General information
- Other names: Chorhash Bus Terminal
- Location: Kushtia–Dhaka Highway Kushtia Bangladesh
- Coordinates: 23°53′27″N 89°07′00″E﻿ / ﻿23.8908°N 89.1168°E
- System: Bus station
- Owner: Kushtia Municipality

Construction
- Parking: Yes
- Cycle facilities: No
- Accessible: Yes

History
- Opened: 1999; 27 years ago

Location

= Kushtia central bus terminal =

Kushtia pauro central bus terminal (কুষ্টিয়া পৌর কেন্দ্রীয় বাস টার্মিনাল) is a bus terminal located in Kushtia city. The terminal was constructed in 1999 at the initiative of Kushtia Municipality.

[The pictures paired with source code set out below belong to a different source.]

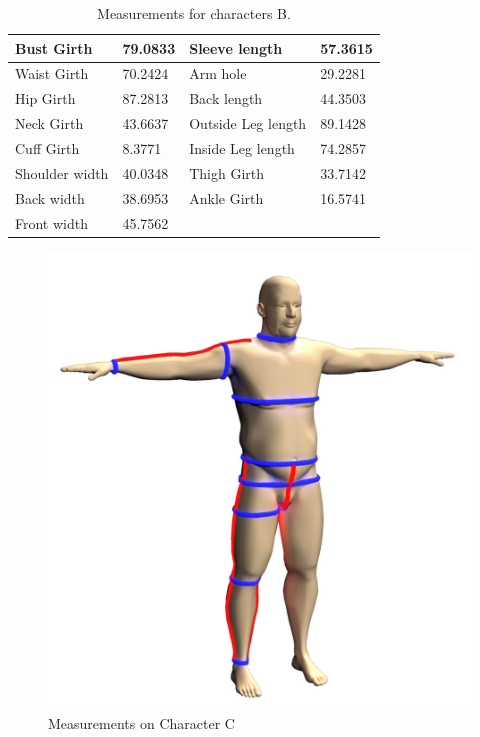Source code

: \begin{table}[H]
    \centering
    \begin{tabular}{|p{3.4cm}|p{1.8cm}|p{3.4cm}|p{1.8cm}|}
        \hline
        Bust Girth & 79.0833 & Sleeve length & 57.3615\\
        \hline
        Waist Girth & 70.2424 & Arm hole & 29.2281\\
        \hline
        Hip Girth & 87.2813 & Back length & 44.3503\\
        \hline
        Neck Girth &43.6637 & Outside Leg length & 89.1428\\
        \hline
        Cuff Girth &8.3771 & Inside Leg length & 74.2857\\
        \hline
        Shoulder width &40.0348 & Thigh Girth & 33.7142\\
        \hline
        Back width &38.6953 & Ankle  Girth & 16.5741\\
        \hline
        Front width &45.7562 &  &  \\
        \hline        
    \end{tabular}
    \caption{Measurements for characters B.} %
    \label{table:measurements_result_B}
\end{table}


\begin{figure}[H]
\includegraphics[width=\textwidth]{../images/geodesic_image/C_measurement}
\caption{Measurements on Character C}
\label{figure:C_all_measurement} 
\end{figure}

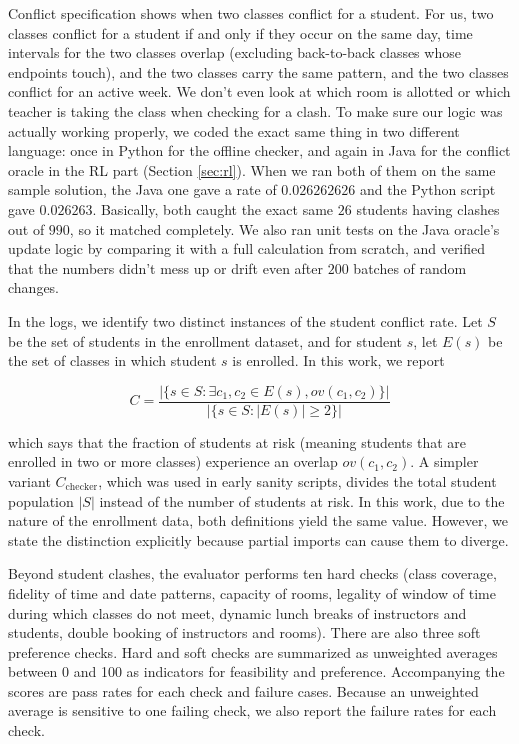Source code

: \documentclass[journal]{IEEEtran}
\begin{document}
Conflict specification shows when two classes conflict for a student. For us, two classes conflict for a student if and only if they occur on the same day, time intervals for the two classes overlap (excluding back-to-back classes whose endpoints touch), and the two classes carry the same pattern, and the two classes conflict for an active week. We don't even look at which room is allotted or which teacher is taking the class when checking for a clash. To make sure our logic was actually working properly, we coded the exact same thing in two different language: once in Python for the offline checker, and again in Java for the conflict oracle in the RL part (Section \ref{sec:rl}). When we ran both of them on the same sample solution, the Java one gave a rate of $0.026262626$ and the Python script gave $0.026263$. Basically, both caught the exact same $26$ students having clashes out of $990$, so it matched completely. We also ran unit tests on the Java oracle's update logic by comparing it with a full calculation from scratch, and verified that the numbers didn't mess up or drift even after $200$ batches of random changes.

In the logs, we identify two distinct instances of the student conflict rate. Let $S$ be the set of students in the enrollment dataset, and for student $s$, let $E(s)$ be the set of classes in which student $s$ is enrolled. In this work, we report

\begin{equation}
C = \frac{|\{s\in S : \exists c_1,c_2 \in E(s), ov(c_1,c_2)\}|}{|\{s \in S : |E(s)| \geq 2 \}|}
\end{equation}

which says that the fraction of students at risk (meaning students that are enrolled in two or more classes) experience an overlap $ov(c_1, c_2)$. A simpler variant $C_{\text{checker}}$, which was used in early sanity scripts, divides the total student population $|S|$ instead of the number of students at risk. In this work, due to the nature of the enrollment data, both definitions yield the same value. However, we state the distinction explicitly because partial imports can cause them to diverge.

Beyond student clashes, the evaluator performs ten hard checks (class coverage, fidelity of time and date patterns, capacity of rooms, legality of window of time during which classes do not meet, dynamic lunch breaks of instructors and students, double booking of instructors and rooms). There are also three soft preference checks. Hard and soft checks are summarized as unweighted averages between 0 and 100 as indicators for feasibility and preference. Accompanying the scores are pass rates for each check and failure cases. Because an unweighted average is sensitive to one failing check, we also report the failure rates for each check.
\end{document}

It is also known as Chorhash Bus Terminal.

== Location ==
The bus terminal is located along the R710 Regional Highway in Adarshapara area of Chorhash in Kushtia. The distance of the terminal from Majampur (an important center of city) is 3.1 km.
- There is unused land on the east side
- On the west side are –
  - Kushtia Passport Office
  - Office of Anti-Corruption Commission, Kushtia
  - Kushtia District Government Library
- To the south is the Technical Training Centre
- Part of Adarshpara in the north

== Infrastructure ==
The total area of the terminal is about 8 acres (32,000 m2 ). The main building of the terminal is single storey. There are 3 main roads to the south and 2 connecting roads to the north for access and exit to the terminal. There is a public toilet on the east-south side of the main building.

- platform
There are platforms on all sides of the building except the south side. There is also a 120m long platform on the north side.